Unitrends uses an architecture called D2D2X – Disk-to-Disk-to-Any – and the reason I call this out is that we attempt to address buyers who want their data protection solution to adapt to their environment rather than adapting their environment to their data protection solution.  So we don’t say “You need to only use Windows” or “You need to be 100% virtualized” or “You have to replicate to a private or public cloud for protection” – instead we have a pretty interesting architecture we’ve termed “Simply Scalable(TM)” that enables us to adapt and scale to all sorts of customer environments.

With respect to archiving, that means we support removeable disk, tape, and fixed NAS and SAN as well as supporting private and public replication to the cloud.  Tape is typically termed D2D2T (as opposed to disk, which is termed D2D2D) – and we have many incredibly valued customers who are using tape.

The fact that we don’t offer bar code support for tape until May/June of 2013 is simply a matter of prioritization.  Is it something we should have?  Absolutely.  And we’re working hard as we speak to add this (and many, many more features.)

Thanks to everyone who is our customer – and thanks to everyone who is considering our Unified Data Protection™ solution.  And if anyone thinks I’m missing anything here, I (and Katie!) would love to hear from you.


  1. Thanks for this information. As we just started looking into your solutions, this thread was pretty interesting for me, as we don’t have a tape library yet, but with getting a new backup solution, we still want tape to be part of it. So it’s not an old investment we want to keep, but it should be a new one. Correct me if I am wrong by choosing tapes.

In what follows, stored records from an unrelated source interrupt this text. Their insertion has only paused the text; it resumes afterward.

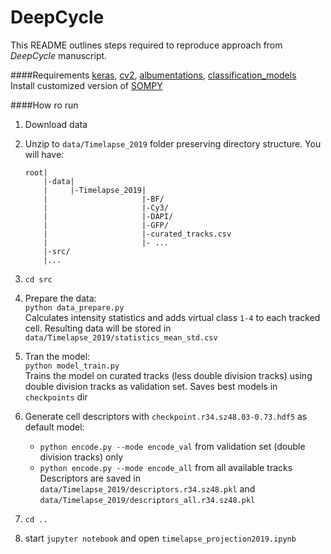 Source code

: # DeepCycle

This README outlines steps required to reproduce approach from *DeepCycle* manuscript.  
 
####Requirements
[keras](https://keras.io), [cv2](https://pypi.org/project/opencv-python/), [albumentations](https://github.com/albumentations-team/albumentations), [classification_models](https://github.com/qubvel/classification_models)  
Install customized version of [SOMPY](https://github.com/alexander-rakhlin/SOMPY)

####How ro run
1. Download data

2. Unzip to `data/Timelapse_2019` folder preserving directory structure. You will have: 
    ```
    root|
        |-data|
        |     |-Timelapse_2019|
        |                     |-BF/
        |                     |-Cy3/
        |                     |-DAPI/
        |                     |-GFP/
        |                     |-curated_tracks.csv
        |                     |- ...
        |-src/
        |...
    ```

3. `cd src`
4. Prepare the data:  
`python data_prepare.py`  
Calculates intensity statistics and adds virtual class `1-4` to each tracked cell. Resulting data will be stored in `data/Timelapse_2019/statistics_mean_std.csv`
5. Tran the model:  
`python model_train.py`  
Trains the model  on curated tracks (less double division tracks) using double division tracks as validation set. Saves best models in `checkpoints` dir
6. Generate cell descriptors with `checkpoint.r34.sz48.03-0.73.hdf5` as default model:
    - `python encode.py --mode encode_val`  from validation set (double division tracks) only
    - `python encode.py --mode encode_all`  from all available tracks  
Descriptors are saved in `data/Timelapse_2019/descriptors.r34.sz48.pkl` and `data/Timelapse_2019/descriptors_all.r34.sz48.pkl`    
7. `cd ..`   
8. start `jupyter notebook` and open `timelapse_projection2019.ipynb`  
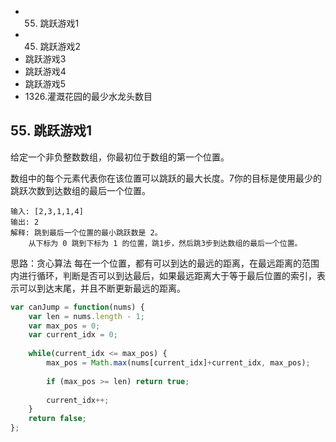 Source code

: - 55. 跳跃游戏1
- 45. 跳跃游戏2
- 跳跃游戏3
- 跳跃游戏4
- 跳跃游戏5
- 1326.灌溉花园的最少水龙头数目

## 55. 跳跃游戏1

给定一个非负整数数组，你最初位于数组的第一个位置。

数组中的每个元素代表你在该位置可以跳跃的最大长度。7你的目标是使用最少的跳跃次数到达数组的最后一个位置。

```
输入: [2,3,1,1,4]
输出: 2
解释: 跳到最后一个位置的最小跳跃数是 2。
    从下标为 0 跳到下标为 1 的位置，跳1步，然后跳3步到达数组的最后一个位置。

```

思路：贪心算法
每在一个位置，都有可以到达的最远的距离，在最远距离的范围内进行循环，判断是否可以到达最后，如果最远距离大于等于最后位置的索引，表示可以到达末尾，并且不断更新最远的距离。

```javascript
var canJump = function(nums) {
    var len = nums.length - 1;
    var max_pos = 0;
    var current_idx = 0;
    
    while(current_idx <= max_pos) {
        max_pos = Math.max(nums[current_idx]+current_idx, max_pos);
        
        if (max_pos >= len) return true;
        
        current_idx++;
    }
    return false;
};
```

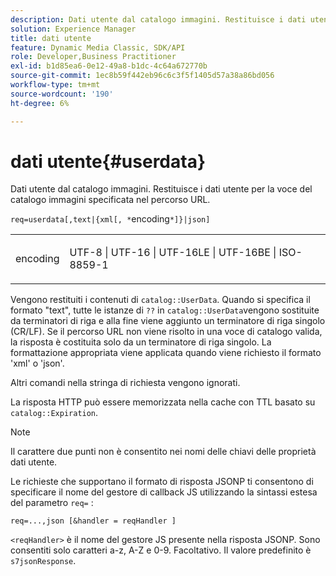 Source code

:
 ```yaml
---
description: Dati utente dal catalogo immagini. Restituisce i dati utente per la voce del catalogo immagini specificata nel percorso URL.
solution: Experience Manager
title: dati utente
feature: Dynamic Media Classic, SDK/API
role: Developer,Business Practitioner
exl-id: b1d85ea6-0e12-49a8-b1dc-4c64a672770b
source-git-commit: 1ec8b59f442eb96c6c3f5f1405d57a38a86bd056
workflow-type: tm+mt
source-wordcount: '190'
ht-degree: 6%

---
```


# dati utente{#userdata}

Dati utente dal catalogo immagini. Restituisce i dati utente per la voce del catalogo immagini specificata nel percorso URL.

`req=userdata[,text|{xml[, *`encoding`*]}|json]`

<table id="simpletable_F9D94C83865F4216BCF7987C32FACC46"> 
 <tr class="strow"> 
  <td class="stentry"> <p><span class="varname"> encoding</span> </p> </td> 
  <td class="stentry"> <p><span class="codeph"> UTF-8 | UTF-16 | UTF-16LE | UTF-16BE | ISO-8859-1</span> </p></td> 
 </tr> 
</table>

Vengono restituiti i contenuti di `catalog::UserData`. Quando si specifica il formato &quot;text&quot;, tutte le istanze di `??` in `catalog::UserData`vengono sostituite da terminatori di riga e alla fine viene aggiunto un terminatore di riga singolo (CR/LF). Se il percorso URL non viene risolto in una voce di catalogo valida, la risposta è costituita solo da un terminatore di riga singolo. La formattazione appropriata viene applicata quando viene richiesto il formato &#39;xml&#39; o &#39;json&#39;.

Altri comandi nella stringa di richiesta vengono ignorati.

La risposta HTTP può essere memorizzata nella cache con TTL basato su `catalog::Expiration`.

>[!NOTE]
>
>Il carattere due punti non è consentito nei nomi delle chiavi delle proprietà dati utente.

Le richieste che supportano il formato di risposta JSONP ti consentono di specificare il nome del gestore di callback JS utilizzando la sintassi estesa del parametro `req=` :

`req=...,json [&handler = reqHandler ]`

`<reqHandler>` è il nome del gestore JS presente nella risposta JSONP. Sono consentiti solo caratteri a-z, A-Z e 0-9. Facoltativo. Il valore predefinito è `s7jsonResponse`.
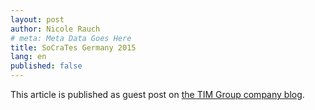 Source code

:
 ```yaml
---
layout: post
author: Nicole Rauch
# meta: Meta Data Goes Here
title: SoCraTes Germany 2015
lang: en
published: false
---
```


This article is published as guest post on [the TIM Group company blog](http://www.timgroup.com).
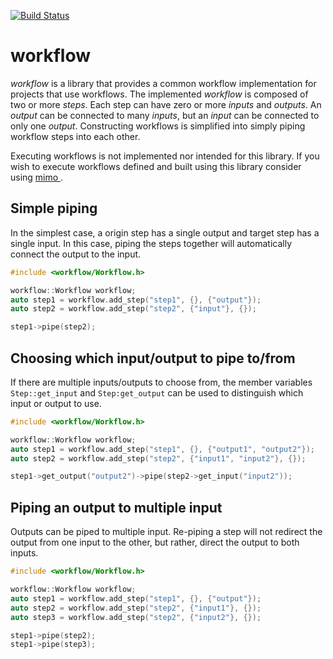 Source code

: [![Build Status](https://travis-ci.org/childsish/workflow.svg?branch=master)](https://travis-ci.org/childsish/workflow)

# workflow
*workflow* is a library that provides a common workflow implementation for projects that use
workflows. The implemented *workflow* is composed of two or more *steps*. Each step can have zero or
more *inputs* and *outputs*. An *output* can be connected to many *inputs*, but an *input* can be
connected to only one *output*. Constructing workflows is simplified into simply piping workflow
steps into each other.

Executing workflows is not implemented nor intended for this library. If you wish to execute
workflows defined and built using this library consider using [ mimo ](1).

## Simple piping

In the simplest case, a origin step has a single output and target step has a single input. In this
case, piping the steps together will automatically connect the output to the input.

```cpp
#include <workflow/Workflow.h>

workflow::Workflow workflow;
auto step1 = workflow.add_step("step1", {}, {"output"});
auto step2 = workflow.add_step("step2", {"input"}, {});

step1->pipe(step2);
``` 

## Choosing which input/output to pipe to/from

If there are multiple inputs/outputs to choose from, the member variables `Step::get_input` and
`Step:get_output` can be used to distinguish which input or output to use. 

```cpp
#include <workflow/Workflow.h>

workflow::Workflow workflow;
auto step1 = workflow.add_step("step1", {}, {"output1", "output2"});
auto step2 = workflow.add_step("step2", {"input1", "input2"}, {});

step1->get_output("output2")->pipe(step2->get_input("input2"));
```

## Piping an output to multiple input

Outputs can be piped to multiple input. Re-piping a step will not redirect the output from one input
to the other, but rather, direct the output to both inputs.

```cpp
#include <workflow/Workflow.h>

workflow::Workflow workflow;
auto step1 = workflow.add_step("step1", {}, {"output"});
auto step2 = workflow.add_step("step2", {"input1"}, {});
auto step3 = workflow.add_step("step2", {"input2"}, {});

step1->pipe(step2);
step1->pipe(step3);
```

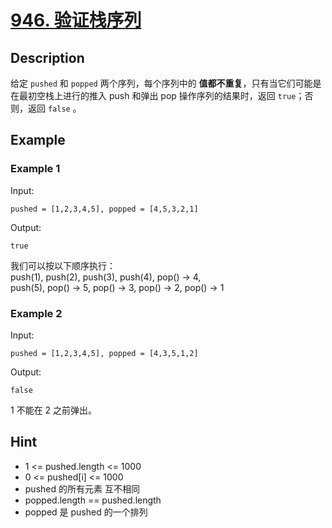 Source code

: # [946. 验证栈序列](https://leetcode.cn/problems/validate-stack-sequences/)
## Description
给定 `pushed` 和 `popped` 两个序列，每个序列中的 **值都不重复**，只有当它们可能是在最初空栈上进行的推入 push 和弹出 pop 操作序列的结果时，返回 `true`；否则，返回 `false` 。
## Example
### Example 1
Input:  
```
pushed = [1,2,3,4,5], popped = [4,5,3,2,1]
```
Output:
```
true
```
我们可以按以下顺序执行：  
push(1), push(2), push(3), push(4), pop() -> 4,  
push(5), pop() -> 5, pop() -> 3, pop() -> 2, pop() -> 1
### Example 2
Input:  
```
pushed = [1,2,3,4,5], popped = [4,3,5,1,2]
```
Output:
```
false
```
1 不能在 2 之前弹出。
## Hint
- 1 <= pushed.length <= 1000
- 0 <= pushed[i] <= 1000
- pushed 的所有元素 互不相同
- popped.length == pushed.length
- popped 是 pushed 的一个排列
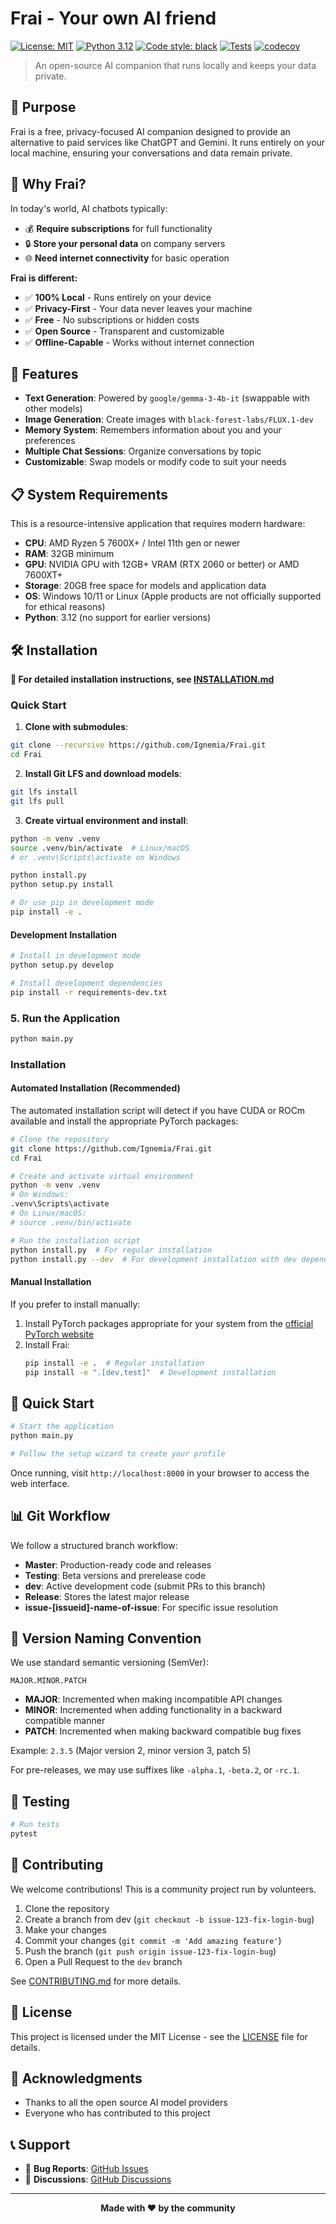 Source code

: # Frai - Your own AI friend
[![License: MIT](https://img.shields.io/badge/License-MIT-yellow.svg)](https://opensource.org/licenses/MIT)
[![Python 3.12](https://img.shields.io/badge/python-3.12-blue.svg)](https://www.python.org/downloads/)
[![Code style: black](https://img.shields.io/badge/code%20style-black-000000.svg)](https://github.com/psf/black)
[![Tests](https://img.shields.io/github/actions/workflow/status/your-org/frai/tests.yml?label=tests&logo=github)](https://github.com/your-org/frai/actions/workflows/tests.yml)
[![codecov](https://codecov.io/gh/your-org/frai/branch/main/graph/badge.svg)](https://codecov.io/gh/your-org/frai)

> An open-source AI companion that runs locally and keeps your data private.

## 🎯 Purpose

Frai is a free, privacy-focused AI companion designed to provide an alternative to paid services like ChatGPT and Gemini. It runs entirely on your local machine, ensuring your conversations and data remain private.

## 🌟 Why Frai?

In today's world, AI chatbots typically:
- 💰 **Require subscriptions** for full functionality
- 🔒 **Store your personal data** on company servers
- 🌐 **Need internet connectivity** for basic operation

**Frai is different:**
- ✅ **100% Local** - Runs entirely on your device
- ✅ **Privacy-First** - Your data never leaves your machine
- ✅ **Free** - No subscriptions or hidden costs
- ✅ **Open Source** - Transparent and customizable
- ✅ **Offline-Capable** - Works without internet connection

## 🚀 Features

- **Text Generation**: Powered by `google/gemma-3-4b-it` (swappable with other models)
- **Image Generation**: Create images with `black-forest-labs/FLUX.1-dev`
- **Memory System**: Remembers information about you and your preferences
- **Multiple Chat Sessions**: Organize conversations by topic
- **Customizable**: Swap models or modify code to suit your needs

## 📋 System Requirements

This is a resource-intensive application that requires modern hardware:

- **CPU**: AMD Ryzen 5 7600X+ / Intel 11th gen or newer
- **RAM**: 32GB minimum
- **GPU**: NVIDIA GPU with 12GB+ VRAM (RTX 2060 or better) or AMD 7600XT+
- **Storage**: 20GB free space for models and application data
- **OS**: Windows 10/11 or Linux (Apple products are not officially supported for ethical reasons)
- **Python**: 3.12 (no support for earlier versions)

## 🛠 Installation

**📖 For detailed installation instructions, see [INSTALLATION.md](INSTALLATION.md)**

### Quick Start

1. **Clone with submodules**:
```bash
git clone --recursive https://github.com/Ignemia/Frai.git
cd Frai
```

2. **Install Git LFS and download models**:
```bash
git lfs install
git lfs pull
```

3. **Create virtual environment and install**:
```bash
python -m venv .venv
source .venv/bin/activate  # Linux/macOS
# or .venv\Scripts\activate on Windows

python install.py
python setup.py install

# Or use pip in development mode
pip install -e .
```

#### Development Installation

```bash
# Install in development mode
python setup.py develop

# Install development dependencies
pip install -r requirements-dev.txt
```

### 5. Run the Application

```bash
python main.py
```

### Installation

#### Automated Installation (Recommended)

The automated installation script will detect if you have CUDA or ROCm available and install the appropriate PyTorch packages:

```bash
# Clone the repository
git clone https://github.com/Ignemia/Frai.git
cd Frai

# Create and activate virtual environment
python -m venv .venv
# On Windows:
.venv\Scripts\activate
# On Linux/macOS:
# source .venv/bin/activate

# Run the installation script
python install.py  # For regular installation
python install.py --dev  # For development installation with dev dependencies
```

#### Manual Installation

If you prefer to install manually:

1. Install PyTorch packages appropriate for your system from the [official PyTorch website](https://pytorch.org/get-started/locally/)
2. Install Frai:
   ```bash
   pip install -e .  # Regular installation
   pip install -e ".[dev,test]"  # Development installation
   ```

## 🚦 Quick Start

```bash
# Start the application
python main.py

# Follow the setup wizard to create your profile
```

Once running, visit `http://localhost:8000` in your browser to access the web interface.

## 📊 Git Workflow

We follow a structured branch workflow:

- **Master**: Production-ready code and releases
- **Testing**: Beta versions and prerelease code
- **dev**: Active development code (submit PRs to this branch)
- **Release**: Stores the latest major release
- **issue-[issueid]-name-of-issue**: For specific issue resolution

## 🔢 Version Naming Convention

We use standard semantic versioning (SemVer):

```
MAJOR.MINOR.PATCH
```

- **MAJOR**: Incremented when making incompatible API changes
- **MINOR**: Incremented when adding functionality in a backward compatible manner
- **PATCH**: Incremented when making backward compatible bug fixes

Example: `2.3.5` (Major version 2, minor version 3, patch 5)

For pre-releases, we may use suffixes like `-alpha.1`, `-beta.2`, or `-rc.1`.

## 🧪 Testing

```bash
# Run tests
pytest
```

## 🤝 Contributing

We welcome contributions! This is a community project run by volunteers.

1. Clone the repository
2. Create a branch from dev (`git checkout -b issue-123-fix-login-bug`)
3. Make your changes
4. Commit your changes (`git commit -m 'Add amazing feature'`)
5. Push the branch (`git push origin issue-123-fix-login-bug`)
6. Open a Pull Request to the `dev` branch

See [CONTRIBUTING.md](CONTRIBUTING.md) for more details.

## 📄 License

This project is licensed under the MIT License - see the [LICENSE](LICENSE) file for details.

## 🙏 Acknowledgments

- Thanks to all the open source AI model providers
- Everyone who has contributed to this project

## 📞 Support

- 🐛 **Bug Reports**: [GitHub Issues](https://github.com/your-org/frai/issues)
- 💬 **Discussions**: [GitHub Discussions](https://github.com/your-org/frai/discussions)

---

<div align="center">

**Made with ❤️ by the community**

</div>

    I was long time against using tapes, but kind of got convinced when having troubles with disks and controllers and the risk of loosing a lot of versions of data. For us the world would keep turning, but still it wouldn’t be good to loose them as emergencies always happen when they shouldn’t.

    After having replaced “all” harddrives, 12 in this SAN Like Box, as all started to failing within a 2 months period, we had luck, no dataloss at all. But this was luck.

    We do have a 2nd backup solution as I kind of never trust one alone, a really low budget one (Open Source on Linux – that does file system level backups and some kind of file level dedup, I think the box is running for 10 years now). No fancy features, no VM, Baremetal, VSS or anykind, just a backup of files that you must not loose ever, kind of off site in another building we have direct wires too. Am I too paranoid?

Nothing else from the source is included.